A carta que, com base nessa Declaração, eu próprio e o Senhor Primeiro-Ministro de Portugal fomos mandatados para enviar aos dirigentes dos Países com maior capacidade de intervenção na economia mundial, assim como à União Europeia e aos organismos financeiros internacionais, designadamente ao FMI e ao Banco Mundial, constitui um passo concreto e operativo da maior importância, quer para a acrescida identidade e projecção internacional da Comunidade Ibero-americana, como também na procura efectiva de uma urgente solução para a crise económica e financeira que vivemos.
Senhor Presidente
Escusado será dizer que Portugal - protagonista activo no processo de construção europeia - continuará a advogar com veemência o incremento das relações de cooperação entre a Europa e a América Latina - assim como com outros continentes e regiões - numa postura que lhe advém da sua história de país europeu pioneiro das descobertas e da abertura ao Mundo. Por outro lado, a complementaridade dos processos de globalização e os de integração regional deverá ser cada vez mais assumida por todos nós.
A Cimeira da União Europeia / América Latina e Caraíbas, a ter lugar no Rio de Janeiro em Junho do próximo ano, irá constituir - estou certo - uma excelente oportunidade para um ainda maior estreitamento das relações de cooperação política, económica e cultural entre nós. A Europa e a América Latina - no conjunto dos seus Estados e espaços regionais - têm um papel insubstituível a desempenhar na procura dos caminhos que contribuam para atenuar os desequilíbrios e as desigualdades que subsistem em cada um dos nossos países e no mundo global em que vivemos.
Deveremos procurar responder conjuntamente aos desafios que nos são comuns.

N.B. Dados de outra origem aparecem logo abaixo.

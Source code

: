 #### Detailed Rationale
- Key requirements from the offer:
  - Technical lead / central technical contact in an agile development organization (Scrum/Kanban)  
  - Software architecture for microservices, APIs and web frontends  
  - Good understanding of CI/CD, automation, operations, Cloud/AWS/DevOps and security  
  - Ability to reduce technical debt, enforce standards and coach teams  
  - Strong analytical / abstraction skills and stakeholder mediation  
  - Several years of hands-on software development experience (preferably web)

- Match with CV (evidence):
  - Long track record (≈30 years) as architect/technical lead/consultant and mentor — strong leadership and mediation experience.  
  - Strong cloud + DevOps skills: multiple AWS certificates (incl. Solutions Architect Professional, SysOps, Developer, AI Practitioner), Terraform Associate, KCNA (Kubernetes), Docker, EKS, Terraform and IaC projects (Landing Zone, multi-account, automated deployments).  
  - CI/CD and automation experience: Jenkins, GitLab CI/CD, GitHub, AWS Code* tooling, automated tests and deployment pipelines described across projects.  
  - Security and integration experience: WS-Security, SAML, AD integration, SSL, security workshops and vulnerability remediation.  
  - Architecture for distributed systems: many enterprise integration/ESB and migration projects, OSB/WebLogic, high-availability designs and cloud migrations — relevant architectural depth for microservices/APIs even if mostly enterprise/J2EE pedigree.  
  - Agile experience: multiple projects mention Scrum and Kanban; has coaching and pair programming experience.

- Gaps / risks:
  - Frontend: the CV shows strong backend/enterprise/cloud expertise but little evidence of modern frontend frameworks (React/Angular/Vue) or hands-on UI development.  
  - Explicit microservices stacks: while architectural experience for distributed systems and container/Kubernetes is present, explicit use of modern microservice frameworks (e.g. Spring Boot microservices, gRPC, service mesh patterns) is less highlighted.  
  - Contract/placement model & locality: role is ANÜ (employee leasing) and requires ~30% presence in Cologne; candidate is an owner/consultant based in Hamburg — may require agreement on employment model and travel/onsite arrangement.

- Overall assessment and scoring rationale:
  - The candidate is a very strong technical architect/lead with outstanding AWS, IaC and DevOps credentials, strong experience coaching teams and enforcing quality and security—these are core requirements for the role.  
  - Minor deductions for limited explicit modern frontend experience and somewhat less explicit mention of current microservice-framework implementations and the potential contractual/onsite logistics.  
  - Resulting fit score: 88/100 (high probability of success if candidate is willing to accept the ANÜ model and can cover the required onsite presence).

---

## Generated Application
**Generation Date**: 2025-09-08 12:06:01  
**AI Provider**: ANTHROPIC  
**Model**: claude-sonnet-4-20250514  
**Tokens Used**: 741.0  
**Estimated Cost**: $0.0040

A luta contra a pobreza e a exclusão social, o combate ao racismo e à xenofobia, ao terrorismo, à droga e ao narcotráfico são desafios que só poderemos superar através de uma efectiva cooperação entre os espaços regionais, a par de esforços convergentes no domínio do fortalecimento das instituições democráticas, da intensificação da cooperação institucional e da vivificação das iniciativas da sociedade civil.
Neste contexto, não posso deixar de saudar a feliz iniciativa do México que conduziu à Sessão Especial da Assembleia Geral das Nações Unidas sobre Drogas, na qual eu próprio participei, e de que resultou a tão importante assunção da responsabilidade entre todos partilhada nesta matéria, pondo fim à artificial e maniqueísta divisão entre produtores e consumidores.
Senhor Presidente
Ainda no domínio multilateral, mas agora no âmbito das organizações internacionais sediadas em Nova Iorque e Genebra, seja-me permitido evocar a problemática de Timor-Leste e a importância que, em todas as circunstâncias, atribuímos ás questões de princípio em matéria de defesa dos direitos humanos e do direito à auto-determinação.
Os progressos registados na última ronda de negociações sobre aquele território, levadas a cabo sob a égide do Secretário-Geral das Nações Unidas, não nos podem fazer esquecer que o actual processo de transição política na Indonésia se caracteriza por uma forte componente de incerteza quanto ao seu sentido último, o que torna imprescindível, simultaneamente, uma postura de grande rigor e flexibilidade da nossa parte.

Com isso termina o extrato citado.